REPUBLIKA.CO.ID,JAKARTA -- Pengamat politik internasional, Imron Cotan, mengatakan, dalam solusi komprehensif masalah Israel-Palestina, Indonesia dapat memainkan peran penting dengan menyatukan dua faksi Palestina, antara Hamas dan Fatah. Hal ini dia sampaikan dalam Pengajian Umum Pimpinan Pusat Muhammadiyah pada Jumat (11/6) malam.
"Indonesia masih bisa memainkan peran penting dengan menyatukan Fatah dan Hamas. Kalau mereka bersatu, semua komponen bangsa Palestina bisa melawan secara utuh Israel," kata Imron yang juga pernah menjadi duta besar Indonesia untuk Australia pada 2003-2005.

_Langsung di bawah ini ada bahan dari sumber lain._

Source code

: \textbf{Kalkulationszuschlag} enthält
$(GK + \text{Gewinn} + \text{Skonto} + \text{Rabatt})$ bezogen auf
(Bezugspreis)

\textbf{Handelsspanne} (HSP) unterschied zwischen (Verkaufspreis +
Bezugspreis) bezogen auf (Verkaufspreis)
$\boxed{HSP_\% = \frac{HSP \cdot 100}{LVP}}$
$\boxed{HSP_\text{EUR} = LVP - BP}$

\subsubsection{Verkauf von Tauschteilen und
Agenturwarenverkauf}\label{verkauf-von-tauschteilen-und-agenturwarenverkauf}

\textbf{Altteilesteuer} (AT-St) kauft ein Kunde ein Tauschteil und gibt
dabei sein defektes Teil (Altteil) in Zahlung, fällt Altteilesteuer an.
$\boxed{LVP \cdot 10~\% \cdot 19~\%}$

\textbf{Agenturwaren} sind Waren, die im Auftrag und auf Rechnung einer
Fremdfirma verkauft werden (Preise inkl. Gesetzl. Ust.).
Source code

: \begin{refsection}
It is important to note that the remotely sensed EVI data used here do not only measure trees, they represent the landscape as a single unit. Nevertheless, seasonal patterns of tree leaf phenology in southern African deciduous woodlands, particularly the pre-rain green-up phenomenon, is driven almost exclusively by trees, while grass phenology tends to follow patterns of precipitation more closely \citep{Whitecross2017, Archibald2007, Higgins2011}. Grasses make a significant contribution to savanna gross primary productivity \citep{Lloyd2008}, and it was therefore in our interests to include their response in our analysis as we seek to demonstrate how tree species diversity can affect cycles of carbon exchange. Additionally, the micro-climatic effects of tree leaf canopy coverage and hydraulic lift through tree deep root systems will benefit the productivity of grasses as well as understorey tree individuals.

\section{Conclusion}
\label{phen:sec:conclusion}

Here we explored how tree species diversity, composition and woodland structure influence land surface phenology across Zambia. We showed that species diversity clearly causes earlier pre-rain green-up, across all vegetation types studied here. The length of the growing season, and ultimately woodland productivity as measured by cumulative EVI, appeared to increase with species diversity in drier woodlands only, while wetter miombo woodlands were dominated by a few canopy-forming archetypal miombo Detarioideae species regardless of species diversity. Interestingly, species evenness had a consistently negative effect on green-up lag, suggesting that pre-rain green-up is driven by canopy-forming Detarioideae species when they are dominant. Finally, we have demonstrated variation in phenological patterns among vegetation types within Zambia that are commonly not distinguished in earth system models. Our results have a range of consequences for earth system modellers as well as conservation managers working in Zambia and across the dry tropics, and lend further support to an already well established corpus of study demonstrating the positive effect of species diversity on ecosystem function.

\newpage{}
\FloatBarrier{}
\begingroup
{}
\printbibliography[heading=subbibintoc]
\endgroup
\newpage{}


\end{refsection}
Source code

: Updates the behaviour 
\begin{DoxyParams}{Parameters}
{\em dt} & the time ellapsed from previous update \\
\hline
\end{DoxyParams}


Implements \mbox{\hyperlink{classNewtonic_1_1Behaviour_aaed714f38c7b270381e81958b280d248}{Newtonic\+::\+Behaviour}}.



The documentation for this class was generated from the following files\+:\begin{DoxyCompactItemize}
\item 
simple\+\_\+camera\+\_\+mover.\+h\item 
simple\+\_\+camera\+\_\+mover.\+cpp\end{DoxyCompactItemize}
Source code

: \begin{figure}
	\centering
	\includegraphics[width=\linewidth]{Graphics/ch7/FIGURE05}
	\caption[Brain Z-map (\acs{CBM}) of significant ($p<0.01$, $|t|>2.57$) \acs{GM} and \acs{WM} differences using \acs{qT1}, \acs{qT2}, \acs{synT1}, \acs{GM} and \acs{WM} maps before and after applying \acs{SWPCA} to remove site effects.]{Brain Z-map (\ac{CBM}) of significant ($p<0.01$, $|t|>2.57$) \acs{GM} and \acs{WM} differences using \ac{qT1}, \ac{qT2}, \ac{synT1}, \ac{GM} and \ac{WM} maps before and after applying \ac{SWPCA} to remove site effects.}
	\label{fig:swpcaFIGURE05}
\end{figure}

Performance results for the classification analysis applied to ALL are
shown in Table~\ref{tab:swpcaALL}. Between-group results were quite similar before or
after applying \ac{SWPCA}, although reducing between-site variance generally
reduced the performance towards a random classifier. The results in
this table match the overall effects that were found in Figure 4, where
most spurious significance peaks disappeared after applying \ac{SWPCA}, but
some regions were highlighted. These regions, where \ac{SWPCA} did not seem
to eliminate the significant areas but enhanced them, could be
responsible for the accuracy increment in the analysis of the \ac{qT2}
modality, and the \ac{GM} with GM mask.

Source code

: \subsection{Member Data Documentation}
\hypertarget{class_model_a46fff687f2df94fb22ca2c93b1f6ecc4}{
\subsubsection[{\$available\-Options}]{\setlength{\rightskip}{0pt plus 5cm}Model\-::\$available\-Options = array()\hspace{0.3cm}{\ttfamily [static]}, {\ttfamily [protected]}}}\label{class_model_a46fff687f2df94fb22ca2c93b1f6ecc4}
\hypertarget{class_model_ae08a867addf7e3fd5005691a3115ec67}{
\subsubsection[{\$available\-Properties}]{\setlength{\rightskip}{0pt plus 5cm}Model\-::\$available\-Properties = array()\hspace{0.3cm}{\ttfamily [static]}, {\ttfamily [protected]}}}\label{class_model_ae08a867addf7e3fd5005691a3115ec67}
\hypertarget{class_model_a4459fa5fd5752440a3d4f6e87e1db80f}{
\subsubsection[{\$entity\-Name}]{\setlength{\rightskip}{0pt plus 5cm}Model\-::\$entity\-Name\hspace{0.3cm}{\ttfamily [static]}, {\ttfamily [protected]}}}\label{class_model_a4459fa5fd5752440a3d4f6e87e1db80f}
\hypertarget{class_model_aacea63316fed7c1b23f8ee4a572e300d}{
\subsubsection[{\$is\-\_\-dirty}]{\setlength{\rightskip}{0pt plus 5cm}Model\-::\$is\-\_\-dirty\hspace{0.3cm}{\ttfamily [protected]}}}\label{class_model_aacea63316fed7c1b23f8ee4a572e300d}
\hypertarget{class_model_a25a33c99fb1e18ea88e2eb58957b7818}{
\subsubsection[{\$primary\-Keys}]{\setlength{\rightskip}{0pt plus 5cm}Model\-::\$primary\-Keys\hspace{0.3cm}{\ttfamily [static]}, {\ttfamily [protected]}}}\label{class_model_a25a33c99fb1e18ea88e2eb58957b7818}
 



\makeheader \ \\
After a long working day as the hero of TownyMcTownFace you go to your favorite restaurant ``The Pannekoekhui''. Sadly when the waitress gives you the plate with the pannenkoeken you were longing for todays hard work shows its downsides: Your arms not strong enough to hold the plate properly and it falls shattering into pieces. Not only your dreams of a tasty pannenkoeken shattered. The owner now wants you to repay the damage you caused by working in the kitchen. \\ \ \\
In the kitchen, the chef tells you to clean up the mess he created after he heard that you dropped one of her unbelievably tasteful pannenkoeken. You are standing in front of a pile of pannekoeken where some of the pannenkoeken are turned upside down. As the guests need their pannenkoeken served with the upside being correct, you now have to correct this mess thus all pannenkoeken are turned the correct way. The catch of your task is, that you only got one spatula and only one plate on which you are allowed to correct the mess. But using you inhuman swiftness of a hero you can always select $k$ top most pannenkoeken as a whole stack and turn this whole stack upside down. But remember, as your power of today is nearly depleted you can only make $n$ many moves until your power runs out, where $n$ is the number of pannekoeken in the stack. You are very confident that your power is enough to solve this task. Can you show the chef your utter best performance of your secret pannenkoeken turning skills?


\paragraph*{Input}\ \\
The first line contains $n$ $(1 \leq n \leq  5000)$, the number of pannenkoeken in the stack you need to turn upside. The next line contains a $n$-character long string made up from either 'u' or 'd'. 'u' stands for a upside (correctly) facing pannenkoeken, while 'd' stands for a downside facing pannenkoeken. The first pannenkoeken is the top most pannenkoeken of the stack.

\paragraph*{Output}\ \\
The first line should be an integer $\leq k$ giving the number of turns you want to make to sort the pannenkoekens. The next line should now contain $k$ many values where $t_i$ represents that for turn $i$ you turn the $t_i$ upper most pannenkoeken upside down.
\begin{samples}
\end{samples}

Adapun Fatah yang mengendalikan Tepi Barat merupakan kelompok politik berpaham nasionalis yang mendukung Presiden Mahmoud Abbas. Sementara Hamas, yang menguasai Gaza, merupakan kelompok oposisi pemerintah.
Imron mengungkapkan, dia turut mendukung penyelesaian solusi dua negara. Selain itu, sebagai warga negara Indonesia, wajib memberikan bantuan kemanusiaan bagi mereka yang membutuhkan.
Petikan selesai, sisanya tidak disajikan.